# My hair is too long for a curling iron, any alternatives?



## lovelyweapon (Mar 6, 2008)

I have a large-barrel curling iron 1 1/4" or 1/2" by Babyliss but it seems that it only curls the bottom of my hair as a result of my hair being too long. I was really excited about this curling iron when I purchased it because I wanted to achieve big, loose curls. What do you guys suggest for long hair? 
	

	
	
		
		

		
			





 TIA


----------



## Jujubegirl (Mar 6, 2008)

Curl it with a flat iron.  I use a GHD to curl my hair and it works great!  Much better an a curling iron ever did.  Takes a little practice, but GHD gives you a DVD and there are youtube tutorials out there too.


----------



## sulci (Mar 6, 2008)

i used to have this problem too, but i still use a curling iron. instead of wrapping it around the iron, i have now picked up another technique. You feed your hair  through slowly, starting at the top and working your way down.

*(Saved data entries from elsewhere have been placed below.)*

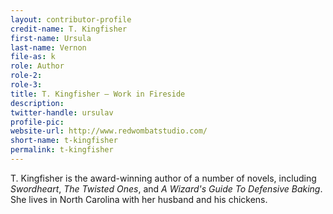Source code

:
 ```yaml
---
layout: contributor-profile
credit-name: T. Kingfisher
first-name: Ursula
last-name: Vernon
file-as: k
role: Author
role-2:
role-3:
title: T. Kingfisher — Work in Fireside
description:
twitter-handle: ursulav
profile-pic:
website-url: http://www.redwombatstudio.com/
short-name: t-kingfisher
permalink: t-kingfisher
---
```

T. Kingfisher is the award-winning author of a number of novels, including _Swordheart_, _The Twisted Ones_, and _A Wizard's Guide To Defensive Baking_. She lives in North Carolina with her husband and his chickens.
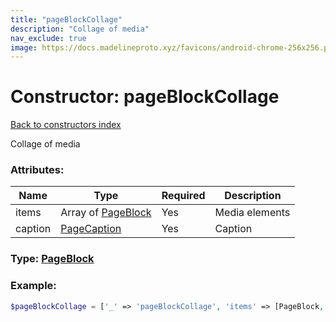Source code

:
 ```yaml
---
title: "pageBlockCollage"
description: "Collage of media"
nav_exclude: true
image: https://docs.madelineproto.xyz/favicons/android-chrome-256x256.png
---
```

# Constructor: pageBlockCollage  
[Back to constructors index](/API_docs/constructors/index.md)



Collage of media

### Attributes:

| Name     |    Type       | Required | Description |
|----------|---------------|----------|-------------|
|items|Array of [PageBlock](/API_docs/types/PageBlock.md) | Yes|Media elements|
|caption|[PageCaption](/API_docs/types/PageCaption.md) | Yes|Caption|



### Type: [PageBlock](/API_docs/types/PageBlock.md)


### Example:

```php
$pageBlockCollage = ['_' => 'pageBlockCollage', 'items' => [PageBlock, PageBlock], 'caption' => PageCaption];
```  
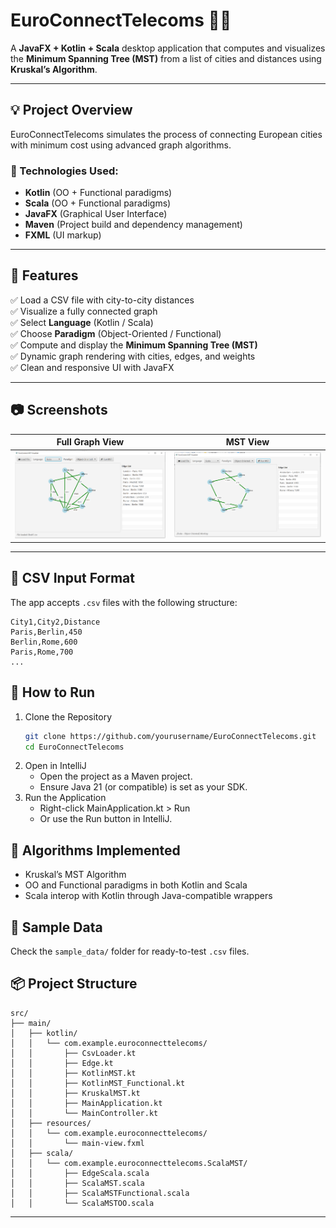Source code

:# EuroConnectTelecoms 🚉📡

A **JavaFX + Kotlin + Scala** desktop application that computes and visualizes the **Minimum Spanning Tree (MST)** from a list of cities and distances using **Kruskal’s Algorithm**.

---

## 💡 Project Overview

EuroConnectTelecoms simulates the process of connecting European cities with minimum cost using advanced graph algorithms.

### 🔧 Technologies Used:
- **Kotlin** (OO + Functional paradigms)
- **Scala** (OO + Functional paradigms)
- **JavaFX** (Graphical User Interface)
- **Maven** (Project build and dependency management)
- **FXML** (UI markup)

---

## 📁 Features

✅ Load a CSV file with city-to-city distances  
✅ Visualize a fully connected graph  
✅ Select **Language** (Kotlin / Scala)  
✅ Choose **Paradigm** (Object-Oriented / Functional)  
✅ Compute and display the **Minimum Spanning Tree (MST)**  
✅ Dynamic graph rendering with cities, edges, and weights  
✅ Clean and responsive UI with JavaFX

---

## 📷 Screenshots

| Full Graph View | MST View |
|-----------------|-----------|
| ![Full Graph](https://github.com/YounesGre/EuroConnectTelecoms/blob/main/Screenshots/BeforeRunningMST.PNG) | ![MST View](https://github.com/YounesGre/EuroConnectTelecoms/blob/main/Screenshots/AfterRunningMST.PNG) |

---

## 📂 CSV Input Format

The app accepts `.csv` files with the following structure:

```csv
City1,City2,Distance
Paris,Berlin,450
Berlin,Rome,600
Paris,Rome,700
...
```

## 🚀 How to Run
1. Clone the Repository
   ```bash
   git clone https://github.com/yourusername/EuroConnectTelecoms.git
   cd EuroConnectTelecoms
   ```
2. Open in IntelliJ
   - Open the project as a Maven project.
   - Ensure Java 21 (or compatible) is set as your SDK.
3. Run the Application
   - Right-click MainApplication.kt > Run
   - Or use the Run button in IntelliJ.

## 🧠 Algorithms Implemented
- Kruskal’s MST Algorithm
- OO and Functional paradigms in both Kotlin and Scala
- Scala interop with Kotlin through Java-compatible wrappers

## 🧪 Sample Data
Check the `sample_data/` folder for ready-to-test `.csv` files.

## 📦 Project Structure
```
src/
├── main/
│   ├── kotlin/
│   │   └── com.example.euroconnecttelecoms/
│   │       ├── CsvLoader.kt
│   │       ├── Edge.kt
│   │       ├── KotlinMST.kt
│   │       ├── KotlinMST_Functional.kt
│   │       ├── KruskalMST.kt
│   │       ├── MainApplication.kt
│   │       └── MainController.kt
│   ├── resources/
│   │   └── com.example.euroconnecttelecoms/
│   │       └── main-view.fxml
│   ├── scala/
│   │   └── com.example.euroconnecttelecoms.ScalaMST/
│   │       ├── EdgeScala.scala
│   │       ├── ScalaMST.scala
│   │       ├── ScalaMSTFunctional.scala
│   │       └── ScalaMSTOO.scala
```
---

Sorta like how he does it:
YouTube - How To: Red Carpet Hair by Johnny Lavoy

this way you get actual curl at the top!

i find that using straight irons require a lot more practice, and sometimes the edges of curles come out bent instead of curly for me... lol


----------



## xtiffineyx (Mar 6, 2008)

I have super straight, fine, long hair, and I have the same problem. My hair is well past the middle of my back, and the only thing I've found to give me big curls/waves is hot rollers. I can roll them all the way to my scalp and it curls the whole piece. When I first take them out my hair is usually really curly, but the weight of my hair loosens them up within a few minutes. I can usually go 2-3 days without having to do anything else to my hair if I hot roll is really tight on the first day.


----------



## fuzz (Mar 6, 2008)

I have long hair below my butt and i bought a curling iron just like urs and i have the same problems n i found no solution to the problem.Im just gona go to the salon pay a few hunderes and get it permantley done since nuttin seems to work cuz my hair is extreamly long and super straight.


----------



## AmberLilith (Mar 6, 2008)

I haven't had much experience with curling my hair, but i also have quite long hair (nearly to my navel) and was a bit disappointed last time i tried curling it because it didn't have much height on top. Hopefully with practice i'll get better!


----------



## lovelyweapon (Mar 6, 2008)

Quote:

   Originally Posted by *AmberLilith* 

 
_I haven't had much experience with curling my hair, but i also have quite long hair (nearly to my navel) and was a bit disappointed last time i tried curling it because it didn't have much height on top. Hopefully with practice i'll get better!_

 
I haven't had too much problem with the height on top because I have layers. I also used a volumizing spray like Big Sexy Hair on the crown and backcomb. Maybe that would help with the height on top if you can get it to curl?


----------



## glam8babe (Mar 6, 2008)

i have the same problem but i know that if you have layers it will work better... so i think ill get layers when i next go to the salon, it will stop it from weighing down as much and help the volume you create stay in longer


----------



## Poum (Mar 11, 2008)

Quote:

   Originally Posted by *Jujubegirl* 

 
_Curl it with a flat iron.  I use a GHD to curl my hair and it works great!  Much better an a curling iron ever did.  Takes a little practice, but GHD gives you a DVD and there are youtube tutorials out there too._

 
Ditto

True HG


----------